West Sudan rebels say government air raid kills 25
By Opheera McDoom
CAIRO, Dec 11 (Reuters) – Sudanese rebels said on Thursday the government had killed 25 people in an air raid in a poor western region, where analysts say growing conflict threatens a peace deal to end two decades of civil war in the south.
The Justice and Equality Movement (JEM), one of two main rebel groups in Africa’s largest country that started a revolt in Darfur in February, said a plane bombed civilians for 15 minutes on Wednesday morning.
“Civilians had escaped an area where there was a battle…and the government plane followed them and bombed them,” said Abu Bakr Hamid al-Nur, general coordinator for JEM.
Government officials were not available to comment.
The strife in west Sudan has been largely overshadowed by an impending peace deal being negotiated in Kenya to end the war in the south that has killed about two million people.

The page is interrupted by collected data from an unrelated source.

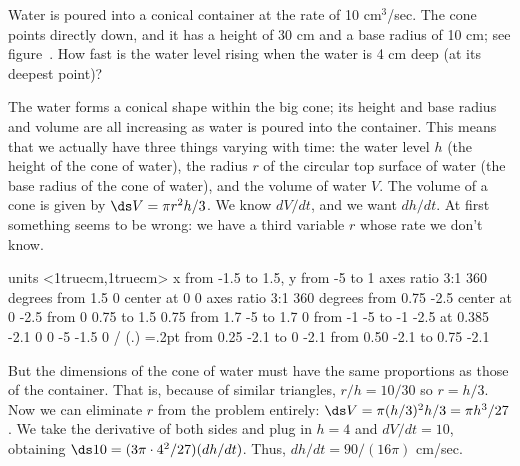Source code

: \begin{example} Water is poured into a conical container at the rate of 10
cm${}^3$/sec.  The cone points directly down, and it has a height of
30 cm and a base radius of 10 cm; see figure~.
How fast is the water level rising when the water is 4 cm deep (at its
deepest point)?

The water forms a conical shape within the big cone; its
height and base radius and volume are all increasing
as water is poured into the container.  This means that we actually have
three things varying with time: the water level $h$ (the height of the cone
of water), the radius $r$ of the circular top surface of water (the base
radius of the cone of water), and the volume of water $V$.  
The volume of a cone is given by
$\ds V=\pi r^2h/3$.  We know $dV/dt$, and we want $dh/dt$.  At
first something seems to be wrong: we have a third variable $r$ whose rate
we don't know.  

\figure
\vbox{\beginpicture
\normalgraphs
\sevenpoint
\setcoordinatesystem units <1truecm,1truecm>
\setplotarea x from -1.5 to 1.5, y from -5 to 1
\ellipticalarc  axes ratio 3:1  360 degrees from 1.5 0 center at 0 0
\ellipticalarc  axes ratio 3:1  360 degrees from 0.75 -2.5 center at 0 -2.5
 from 0 0.75 to 1.5 0.75
 from 1.7 -5 to 1.7 0
 from -1 -5 to -1 -2.5
 at 0.385 -2.1
\setlinear
{} 0 0 -5 -1.5 0 /
\setplotsymbol ({\teeny.})
\plotsymbolspacing=.2pt
\arrow <2pt> [0.7, 2] from 0.25 -2.1 to 0 -2.1
\arrow <2pt> [0.7, 2] from 0.50 -2.1 to 0.75 -2.1
\endpicture}

But the dimensions of the cone of water must have the same
proportions as those of the container.  
That is, because of similar triangles, 
$r/h=10/30$ so $r=h/3$.  Now we can eliminate $r$ from the
problem entirely: $\ds V=\pi(h/3)^2h/3=\pi h^3/27$.  We take
the derivative of both sides and plug in $h=4$ and $dV/dt=10$, obtaining
$\ds 10=(3\pi\cdot 4^2/27)(dh/dt)$.  Thus, $dh/dt=90/(16\pi)$
cm/sec.
\end{example}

But analysts warn the western conflict could undermine a Kenya deal.
“Here is another civil war in Sudan…It is potentially very disruptive,” said a U.N. official, who declined to be named.

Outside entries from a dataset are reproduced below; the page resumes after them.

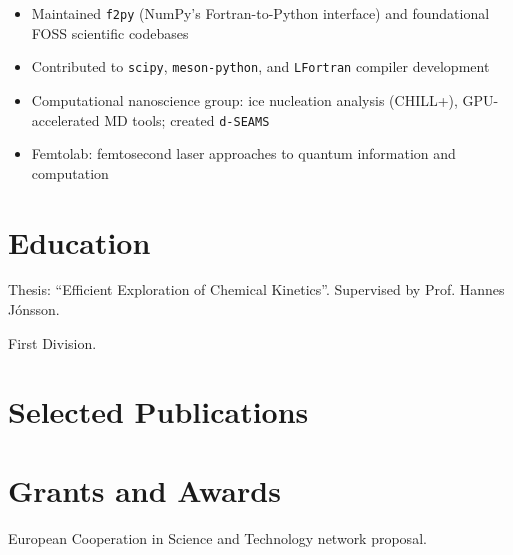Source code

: \documentclass[twopage]{rgcv}
\begin{document}
\sectionspace

\begin{itemize}
\item Maintained \texttt{f2py} (NumPy's Fortran-to-Python interface) and foundational FOSS scientific codebases
\item Contributed to \texttt{scipy}, \texttt{meson-python}, and \texttt{LFortran} compiler development
\end{itemize}

\sectionspace

\begin{itemize}
\item Computational nanoscience group: ice nucleation analysis (CHILL+), GPU-accelerated MD tools; created \texttt{d-SEAMS}
\item Femtolab: femtosecond laser approaches to quantum information and computation
\end{itemize}
\section{Education}

Thesis: ``Efficient Exploration of Chemical Kinetics''. Supervised by Prof. Hannes J\'{o}nsson.

\sectionspace

First Division.
\section{Selected Publications}
\nocite{goswamiEfficientImplementationGaussian2025a,bigiMetatensorMetatomicFoundational2025,Goswami2020,stateOfFortran2022,goswamiAdaptivePruningOA2025,sallermannFlowyHighPerformance2025,goswamiBayesianHierarchicalModels2025,goswamiCompositionalAnalysisFragrance2025}
\printbibliography[heading=none, keyword=selected]
\section{Grants and Awards}

European Cooperation in Science and Technology network proposal.
\end{document}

JEM said last week they killed about 700 government troops and pro-government militia fighters in the area north of government-held Kebkabiya in Northern Darfur state.
An aid worker who recently visited the area said reports were widespread of a large battle with hundreds killed and the government side “coming off worse”. He said travel outside main towns was almost impossible, making verification difficult.
Analysts say that the numbers of dead seemed improbably high, but were not impossible. Militias attack riding camels and horses rather than armed forces in vehicles.
HUMANITARIAN CRISIS
Britain’s Secretary of State for International Development Hilary Benn visiting Khartoum said humanitarian access to Darfur was urgently needed as the situation was “extremely grave”.
Aid agencies say the government sometimes hinders access to potentially safe working areas.
Ben Parker, spokesman for the United Nations Humanitarian Coordinator in Sudan, told Reuters more than 600,000 had been displaced by the conflict, with 75,000 refugees fleeing to Chad.
“Here are the ingredients of a very serious humanitarian crisis,” Parker said, adding the U.N. had temporarily withdrawn its staff from government-held Geneina, near the Chad border.
He said the conflict affected one million of a regional population of 5.9 million people, according to a 2001 consensus.
Peace talks between Khartoum and the other main Darfur-based rebel group, the Sudan Liberation Army (SLA) that signed a ceasefire with Khartoum in September, were due to restart in Chad on Wednesday but were delayed after government complaints of truce violations.
JEM, which accuses the government of marginalising Darfur, has not signed a truce with Khartoum.
In the Kenya talks, the Khartoum government and the Sudan People’s Liberation Army (SPLA) expect to sign a framework peace deal in the next two weeks and a more comprehensive agreement early next year, sources at the talks said on Thursday.